__What the task asks__.
Would you transcribe the entries below word for word, omitting all images?

================================

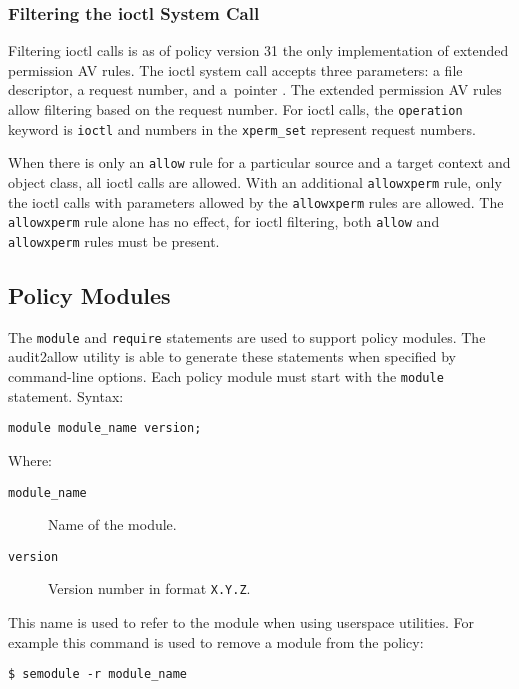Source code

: \subsubsection{Filtering the ioctl System Call}
Filtering ioctl calls is as of policy version 31 the only implementation of
extended permission AV rules. The ioctl system call accepts three parameters:
a file descriptor, a request number, and a~pointer \cite{ioctl}. The extended
permission AV rules allow filtering based on the request number. For ioctl
calls, the \texttt{operation} keyword is \texttt{ioctl} and numbers in the
\texttt{xperm\_set} represent request numbers.

When there is only an \texttt{allow} rule for a particular source and a target
context and object class, all ioctl calls are allowed. With an additional
\texttt{allowxperm} rule, only the ioctl calls with parameters allowed by the
\texttt{allowxperm} rules are allowed. The \texttt{allowxperm} rule alone has no
effect, for ioctl filtering, both \texttt{allow} and \texttt{allowxperm} rules
must be present.

\subsection{Policy Modules}
\label{modules}

The \texttt{module} and \texttt{require} statements are used to support policy
modules. The audit2allow utility is able to generate these statements when
specified by command-line options. Each policy module must start with the
\texttt{module} statement. Syntax:
\begin{lstlisting}[language=te]
module module_name version;
\end{lstlisting}
Where:
\begin{description}
    \item [\texttt{module\_name}] Name of the module.
    \item [\texttt{version}] Version number in format \texttt{X.Y.Z}.
\end{description}
This name is used to refer to the module when using userspace utilities. For
example this command is used to remove a module from the policy:
\begin{lstlisting}
$ semodule -r module_name
\end{lstlisting}

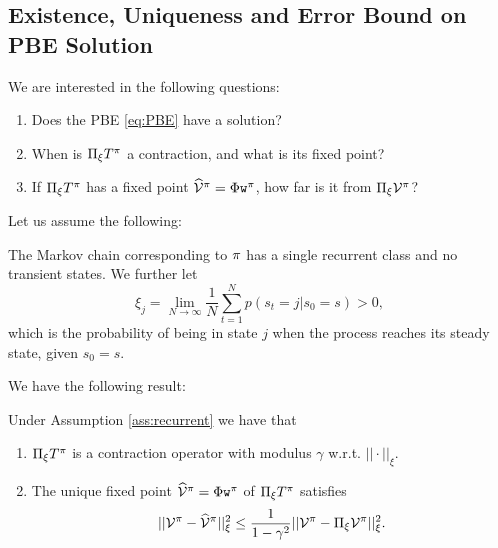 \subsection{Existence, Uniqueness and Error Bound on PBE Solution}
We are interested in the following questions:
\begin{enumerate}
\item Does the PBE \eqref{eq:PBE} have a solution?
\item When is $\Pi_\xi T^\pi$ a contraction, and what is its fixed point?
\item If $\Pi_\xi T^\pi$ has a fixed point $\widehat{\mathcal{V}}^{\pi} = \Phi\texttt{w}^{\pi}$, how far is it from $\Pi_\xi \mathcal{V}^\pi$?
\end{enumerate}
Let us assume the following:
\begin{assumption}\label{ass:recurrent}The Markov chain corresponding to $\pi$ has a single recurrent class and no transient states. We further let
$$\xi_j = \lim_{N\rightarrow \infty} \frac{1}{N} \sum_{t=1}^N p(s_t=j|s_0=s)>0,$$
which is the probability of being in state $j$ when the process reaches its steady state, given $s_0=s$.
\end{assumption}
We have the following result:
\begin{proposition}\label{prop:PBE_contraction} Under Assumption \ref{ass:recurrent} we have that
\begin{enumerate}
\item $\Pi_\xi T^\pi$ is a contraction operator with modulus $\gamma$ w.r.t. $||\cdot||_\xi$.
\item The unique fixed point $\widehat{\mathcal{V}}^{\pi} = \Phi \texttt{w}^{\pi}$ of $\Pi_\xi T^\pi$ satisfies
$$||\mathcal{V}^\pi - \widehat{\mathcal{V}}^{\pi}||_\xi^2 \le \frac{1}{1-\gamma^2}||\mathcal{V}^\pi-\Pi_\xi \mathcal{V}^\pi||_\xi^2.$$
\end{enumerate}
\end{proposition}
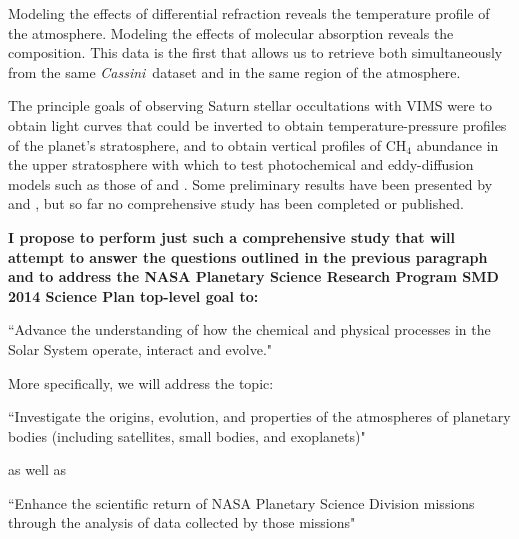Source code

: \documentclass[preprint]{aastex}
\newcommand{\Cas}{{\it Cassini}}
\begin{document}
\begin{multicols}{2}
Modeling the effects of differential refraction reveals the temperature profile
of the atmosphere. Modeling the effects of molecular absorption reveals the
composition. This data is the first that allows us to retrieve both
simultaneously from the same \Cas~dataset and in the same region of the atmosphere.

The principle goals of observing Saturn stellar occultations with VIMS were to
obtain light curves that could be inverted to obtain temperature-pressure
profiles of the planet's stratosphere, and to obtain vertical profiles of
CH$_4$ abundance in the upper stratosphere with which to test photochemical and
eddy-diffusion models such as those of \cite{Moses00} and \cite{Moses05}. Some
preliminary results have been presented by \cite{Nicholson06} and
\cite{Banfield11}, but so far no comprehensive study has been completed or
published.

{\bf I propose to perform just such a comprehensive study that will attempt to
answer the questions outlined in the previous paragraph and to address the NASA
Planetary Science Research Program SMD 2014 Science Plan top-level goal to:

``Advance the understanding of how the chemical and physical processes in the Solar System
operate, interact and evolve."

More specifically, we will address the topic:

``Investigate the origins, evolution, and properties of the atmospheres of
planetary bodies (including satellites, small bodies, and exoplanets)" 

as well as

``Enhance the scientific return of NASA Planetary Science Division missions
through the analysis of data collected by those missions" }


\end{multicols}
\end{document}
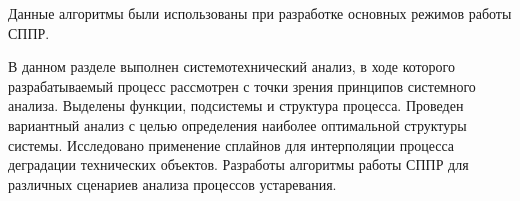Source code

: Данные алгоритмы были использованы при разработке основных режимов работы СППР.

В данном разделе выполнен системотехнический анализ, в ходе которого разрабатываемый процесс рассмотрен с точки зрения принципов системного анализа. 
Выделены функции, подсистемы и структура процесса. 
Проведен вариантный анализ с целью определения наиболее оптимальной структуры системы. 
Исследовано применение сплайнов для интерполяции процесса деградации технических объектов.
Разработы алгоритмы работы СППР для различных сценариев анализа процессов устаревания.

================================

__Written response__.
Source code

: \subsubsection{Filtering the ioctl System Call}
Filtering ioctl calls is as of policy version 31 the only implementation of
extended permission AV rules. The ioctl system call accepts three parameters:
a file descriptor, a request number, and a~pointer \cite{ioctl}. The extended
permission AV rules allow filtering based on the request number. For ioctl
calls, the \texttt{operation} keyword is \texttt{ioctl} and numbers in the
\texttt{xperm\_set} represent request numbers.

When there is only an \texttt{allow} rule for a particular source and a target
context and object class, all ioctl calls are allowed. With an additional
\texttt{allowxperm} rule, only the ioctl calls with parameters allowed by the
\texttt{allowxperm} rules are allowed. The \texttt{allowxperm} rule alone has no
effect, for ioctl filtering, both \texttt{allow} and \texttt{allowxperm} rules
must be present.

\subsection{Policy Modules}
\label{modules}

The \texttt{module} and \texttt{require} statements are used to support policy
modules. The audit2allow utility is able to generate these statements when
specified by command-line options. Each policy module must start with the
\texttt{module} statement. Syntax:
\begin{lstlisting}[language=te]
module module_name version;
\end{lstlisting}
Where:
\begin{description}
    \item [\texttt{module\_name}] Name of the module.
    \item [\texttt{version}] Version number in format \texttt{X.Y.Z}.
\end{description}
This name is used to refer to the module when using userspace utilities. For
example this command is used to remove a module from the policy:
\begin{lstlisting}
$ semodule -r module_name
\end{lstlisting}

 \subsection{Existence, Uniqueness and Error Bound on PBE Solution}
We are interested in the following questions:
\begin{enumerate}
\item Does the PBE \eqref{eq:PBE} have a solution?
\item When is $\Pi_\xi T^\pi$ a contraction, and what is its fixed point?
\item If $\Pi_\xi T^\pi$ has a fixed point $\widehat{\mathcal{V}}^{\pi} = \Phi\texttt{w}^{\pi}$, how far is it from $\Pi_\xi \mathcal{V}^\pi$?
\end{enumerate}
Let us assume the following:
\begin{assumption}\label{ass:recurrent}The Markov chain corresponding to $\pi$ has a single recurrent class and no transient states. We further let
$$\xi_j = \lim_{N\rightarrow \infty} \frac{1}{N} \sum_{t=1}^N p(s_t=j|s_0=s)>0,$$
which is the probability of being in state $j$ when the process reaches its steady state, given $s_0=s$.
\end{assumption}
We have the following result:
\begin{proposition}\label{prop:PBE_contraction} Under Assumption \ref{ass:recurrent} we have that
\begin{enumerate}
\item $\Pi_\xi T^\pi$ is a contraction operator with modulus $\gamma$ w.r.t. $||\cdot||_\xi$.
\item The unique fixed point $\widehat{\mathcal{V}}^{\pi} = \Phi \texttt{w}^{\pi}$ of $\Pi_\xi T^\pi$ satisfies
$$||\mathcal{V}^\pi - \widehat{\mathcal{V}}^{\pi}||_\xi^2 \le \frac{1}{1-\gamma^2}||\mathcal{V}^\pi-\Pi_\xi \mathcal{V}^\pi||_\xi^2.$$
\end{enumerate}
\end{proposition}
Source code

: \documentclass[preprint]{aastex}
\newcommand{\Cas}{{\it Cassini}}
\begin{document}
\begin{multicols}{2}
Modeling the effects of differential refraction reveals the temperature profile
of the atmosphere. Modeling the effects of molecular absorption reveals the
composition. This data is the first that allows us to retrieve both
simultaneously from the same \Cas~dataset and in the same region of the atmosphere.

The principle goals of observing Saturn stellar occultations with VIMS were to
obtain light curves that could be inverted to obtain temperature-pressure
profiles of the planet's stratosphere, and to obtain vertical profiles of
CH$_4$ abundance in the upper stratosphere with which to test photochemical and
eddy-diffusion models such as those of \cite{Moses00} and \cite{Moses05}. Some
preliminary results have been presented by \cite{Nicholson06} and
\cite{Banfield11}, but so far no comprehensive study has been completed or
published.

{\bf I propose to perform just such a comprehensive study that will attempt to
answer the questions outlined in the previous paragraph and to address the NASA
Planetary Science Research Program SMD 2014 Science Plan top-level goal to:

``Advance the understanding of how the chemical and physical processes in the Solar System
operate, interact and evolve."

More specifically, we will address the topic:

``Investigate the origins, evolution, and properties of the atmospheres of
planetary bodies (including satellites, small bodies, and exoplanets)" 

as well as

``Enhance the scientific return of NASA Planetary Science Division missions
through the analysis of data collected by those missions" }


\end{multicols}
\end{document}
Source code

: Данные алгоритмы были использованы при разработке основных режимов работы СППР.

В данном разделе выполнен системотехнический анализ, в ходе которого разрабатываемый процесс рассмотрен с точки зрения принципов системного анализа. 
Выделены функции, подсистемы и структура процесса. 
Проведен вариантный анализ с целью определения наиболее оптимальной структуры системы. 
Исследовано применение сплайнов для интерполяции процесса деградации технических объектов.
Разработы алгоритмы работы СППР для различных сценариев анализа процессов устаревания.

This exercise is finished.